In 2022, the country maintained its previous score of 24 out of 100, but it fell to 150.

Even though the country maintained its previous year’s (2021) score of 24 out of 100 points, however, there was a change in rank from 154 to 150, because some other countries performed more poorly in 2022.

This was disclosed by the Civil Society Legislative Advocacy Centre, which compiled data from eight different sources.

The latest ranking on the level of corruption in the public sector shows that the country’s CPI index has remained consistently low over the last decade, while the lack of transparency in Nigeria’s security sector has weakened the country.

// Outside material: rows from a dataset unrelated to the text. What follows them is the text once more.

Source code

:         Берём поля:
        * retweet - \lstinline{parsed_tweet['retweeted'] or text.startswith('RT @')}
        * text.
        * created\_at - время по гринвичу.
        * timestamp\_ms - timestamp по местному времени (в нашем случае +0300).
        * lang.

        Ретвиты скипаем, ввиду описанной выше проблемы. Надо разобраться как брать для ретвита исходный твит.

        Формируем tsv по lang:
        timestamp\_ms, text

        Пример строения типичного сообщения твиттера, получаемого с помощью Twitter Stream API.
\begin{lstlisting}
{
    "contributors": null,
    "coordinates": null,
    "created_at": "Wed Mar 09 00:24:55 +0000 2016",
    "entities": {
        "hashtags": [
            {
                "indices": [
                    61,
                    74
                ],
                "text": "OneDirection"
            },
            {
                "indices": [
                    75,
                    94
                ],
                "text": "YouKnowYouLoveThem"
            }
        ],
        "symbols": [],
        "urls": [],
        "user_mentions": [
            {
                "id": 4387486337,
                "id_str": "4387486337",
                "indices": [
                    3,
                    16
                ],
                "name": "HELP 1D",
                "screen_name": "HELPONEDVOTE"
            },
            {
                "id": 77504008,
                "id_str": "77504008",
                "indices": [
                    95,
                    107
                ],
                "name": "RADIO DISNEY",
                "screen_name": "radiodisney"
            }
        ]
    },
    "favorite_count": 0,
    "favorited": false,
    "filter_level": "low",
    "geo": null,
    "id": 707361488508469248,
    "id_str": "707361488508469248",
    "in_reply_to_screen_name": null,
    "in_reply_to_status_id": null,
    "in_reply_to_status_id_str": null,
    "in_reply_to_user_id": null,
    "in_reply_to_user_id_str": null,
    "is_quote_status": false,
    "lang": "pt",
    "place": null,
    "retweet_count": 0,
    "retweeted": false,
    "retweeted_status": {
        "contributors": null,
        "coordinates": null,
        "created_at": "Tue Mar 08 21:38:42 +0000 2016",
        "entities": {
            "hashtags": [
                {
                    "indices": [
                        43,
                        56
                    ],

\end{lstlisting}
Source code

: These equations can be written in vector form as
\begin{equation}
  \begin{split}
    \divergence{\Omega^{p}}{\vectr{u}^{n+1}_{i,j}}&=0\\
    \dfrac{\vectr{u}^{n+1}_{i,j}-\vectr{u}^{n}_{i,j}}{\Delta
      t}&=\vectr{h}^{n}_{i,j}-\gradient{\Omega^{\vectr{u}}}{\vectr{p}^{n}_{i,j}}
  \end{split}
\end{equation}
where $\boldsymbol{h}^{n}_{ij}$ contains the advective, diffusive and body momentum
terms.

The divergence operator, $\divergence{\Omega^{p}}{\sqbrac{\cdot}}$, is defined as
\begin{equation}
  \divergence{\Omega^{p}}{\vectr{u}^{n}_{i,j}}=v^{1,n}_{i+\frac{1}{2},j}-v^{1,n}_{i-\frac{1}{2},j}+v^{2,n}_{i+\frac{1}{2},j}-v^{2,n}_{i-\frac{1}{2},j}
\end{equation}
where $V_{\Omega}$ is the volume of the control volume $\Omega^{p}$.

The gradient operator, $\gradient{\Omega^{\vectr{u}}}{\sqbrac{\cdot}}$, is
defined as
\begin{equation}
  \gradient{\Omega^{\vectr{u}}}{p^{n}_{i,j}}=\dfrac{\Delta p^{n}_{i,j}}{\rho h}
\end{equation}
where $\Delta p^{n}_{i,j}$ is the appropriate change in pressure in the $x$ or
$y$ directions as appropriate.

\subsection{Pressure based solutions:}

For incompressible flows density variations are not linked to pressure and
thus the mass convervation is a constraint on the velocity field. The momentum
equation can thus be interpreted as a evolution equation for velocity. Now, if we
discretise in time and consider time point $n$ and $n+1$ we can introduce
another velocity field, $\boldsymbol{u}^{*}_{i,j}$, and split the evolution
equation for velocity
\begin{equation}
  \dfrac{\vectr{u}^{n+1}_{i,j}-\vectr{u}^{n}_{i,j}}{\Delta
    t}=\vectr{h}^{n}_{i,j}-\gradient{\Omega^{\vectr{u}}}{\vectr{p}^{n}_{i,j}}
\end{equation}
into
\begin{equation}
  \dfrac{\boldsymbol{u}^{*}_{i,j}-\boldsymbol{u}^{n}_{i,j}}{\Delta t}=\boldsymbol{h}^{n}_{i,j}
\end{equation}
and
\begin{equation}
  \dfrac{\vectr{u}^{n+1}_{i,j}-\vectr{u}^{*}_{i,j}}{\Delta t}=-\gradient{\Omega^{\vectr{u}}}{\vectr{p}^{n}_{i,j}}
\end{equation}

According to Auwal Rafsanjani, Executive Director of the Civil Society Legislative Advocacy Centre (CISLAC), the ranking, which comes less than a month before Nigeria’s general election, is not intended to make Nigeria look bad or unresponsive to the corruption challenge.

The group also urged the electoral body, the Independent National Electoral Commission (INEC), to play its part in ensuring that the elections are held in a free and fair manner in accordance with the Electoral Act.

Corruption pervades every level of the Nigerian government. Corruption within the state apparatus is estimated to cost the country billions of dollars each year, ranging from significant contract fraud at the top to petty bribery, money laundering schemes, embezzlement, and seizing salaries from phoney workers.

In 2012, Nigeria was estimated to have lost over $400 billion to corruption since its independence.